Easy-to-Use Oops!Backup Adds a New Layer of Security
When last I visited it, I fell in deep like with Oops!Backup's well-designed interface and its plain, straightforward English dialogs. Version 3.0 ($37, 30-free trial) is even better in that regard, and improves in other areas as well. It's still a very capable versioning, continuous-backup utility, but now you can duplicate your backup to a secondary location, as well as specify a network location using UNC (Universal Naming Convention, e.g. \\Server\MyBackup\) instead of having to map it as a local drive.
Oops!Backup saves all versions of the files it backs up, and it does so using delta technology, meaning it saves only the changes. This can significantly reduce disk space requirements. When you need to restore a file, you choose a time from which to restore, and your files as they existed at that point are restored. There's nothing like the fancy scrolling of Apple's Time Machine, but it's an elegant process nonetheless.
Version 3.0 sports two new features to control backup behavior. The first is a blackout period, which lets you prevent the program from operating while an online backup program or other important process is engaged.
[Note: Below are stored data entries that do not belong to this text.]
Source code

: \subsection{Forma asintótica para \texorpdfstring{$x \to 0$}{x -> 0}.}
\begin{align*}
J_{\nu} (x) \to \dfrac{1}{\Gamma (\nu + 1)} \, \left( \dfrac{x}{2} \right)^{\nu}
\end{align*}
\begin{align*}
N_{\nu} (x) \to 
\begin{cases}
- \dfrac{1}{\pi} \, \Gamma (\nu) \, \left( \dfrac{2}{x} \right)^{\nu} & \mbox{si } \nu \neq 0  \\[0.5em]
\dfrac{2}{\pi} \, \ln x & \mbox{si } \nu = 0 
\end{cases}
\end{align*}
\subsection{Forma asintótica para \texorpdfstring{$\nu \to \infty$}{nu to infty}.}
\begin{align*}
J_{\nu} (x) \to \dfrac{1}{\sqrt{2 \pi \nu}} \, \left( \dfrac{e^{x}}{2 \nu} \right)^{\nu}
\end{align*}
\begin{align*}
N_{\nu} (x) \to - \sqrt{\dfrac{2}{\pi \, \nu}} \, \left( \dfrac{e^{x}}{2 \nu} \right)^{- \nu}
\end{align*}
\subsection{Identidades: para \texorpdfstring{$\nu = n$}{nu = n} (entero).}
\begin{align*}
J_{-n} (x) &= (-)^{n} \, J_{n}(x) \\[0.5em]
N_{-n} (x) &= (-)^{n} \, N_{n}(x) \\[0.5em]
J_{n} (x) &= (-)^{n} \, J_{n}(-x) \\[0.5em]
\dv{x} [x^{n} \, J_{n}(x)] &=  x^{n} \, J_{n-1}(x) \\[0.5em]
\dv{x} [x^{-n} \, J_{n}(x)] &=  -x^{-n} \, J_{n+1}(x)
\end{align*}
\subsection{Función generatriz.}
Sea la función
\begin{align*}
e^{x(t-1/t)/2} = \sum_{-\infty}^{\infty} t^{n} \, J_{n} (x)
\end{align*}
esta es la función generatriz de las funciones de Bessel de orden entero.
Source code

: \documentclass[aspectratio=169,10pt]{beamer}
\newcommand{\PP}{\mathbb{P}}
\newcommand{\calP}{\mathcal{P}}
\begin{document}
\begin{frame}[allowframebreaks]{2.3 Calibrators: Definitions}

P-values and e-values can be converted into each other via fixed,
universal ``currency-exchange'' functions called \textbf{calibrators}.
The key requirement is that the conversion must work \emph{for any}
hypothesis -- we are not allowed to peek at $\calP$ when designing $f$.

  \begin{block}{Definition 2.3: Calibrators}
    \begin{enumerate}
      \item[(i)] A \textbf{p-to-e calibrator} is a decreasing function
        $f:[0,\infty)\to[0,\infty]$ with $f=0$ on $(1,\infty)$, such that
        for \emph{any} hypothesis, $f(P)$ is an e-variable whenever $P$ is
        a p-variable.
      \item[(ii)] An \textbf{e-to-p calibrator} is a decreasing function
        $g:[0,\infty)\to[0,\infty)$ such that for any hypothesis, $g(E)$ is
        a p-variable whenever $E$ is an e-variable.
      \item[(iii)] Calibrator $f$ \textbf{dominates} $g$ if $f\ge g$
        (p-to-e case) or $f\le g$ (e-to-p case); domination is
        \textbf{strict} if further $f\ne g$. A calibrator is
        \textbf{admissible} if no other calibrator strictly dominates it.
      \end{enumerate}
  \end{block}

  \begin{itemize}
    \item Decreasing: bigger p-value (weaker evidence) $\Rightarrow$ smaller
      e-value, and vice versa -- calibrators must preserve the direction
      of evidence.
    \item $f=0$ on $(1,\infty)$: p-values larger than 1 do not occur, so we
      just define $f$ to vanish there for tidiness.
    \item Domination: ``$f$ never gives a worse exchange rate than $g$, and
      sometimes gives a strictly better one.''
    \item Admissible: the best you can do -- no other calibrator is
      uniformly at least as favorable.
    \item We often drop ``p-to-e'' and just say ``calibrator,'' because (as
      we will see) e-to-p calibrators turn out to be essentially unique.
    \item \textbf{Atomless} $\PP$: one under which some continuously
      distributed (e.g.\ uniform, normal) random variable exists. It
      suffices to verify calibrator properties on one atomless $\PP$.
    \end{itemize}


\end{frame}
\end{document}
The other new feature limits the amount of space used on a drive to retain older versions. Both are welcome additions, as is the ability to remove a file and all its versions from the backup, and prevent it from being backed up in the future, from within the restore pane.
My quibbles with this program are minor. Selecting files is a bit of a stiff process, and I could do without all the chatty messages designed to prevent beginners from wasting space. But those are things you do only occasionally with any program. I liked the point-in-time restore function, and Oops!Backup's continuous protection performed flawlessly in my tests. With the improvements, it's an even more worthy contender for your local backup dollar.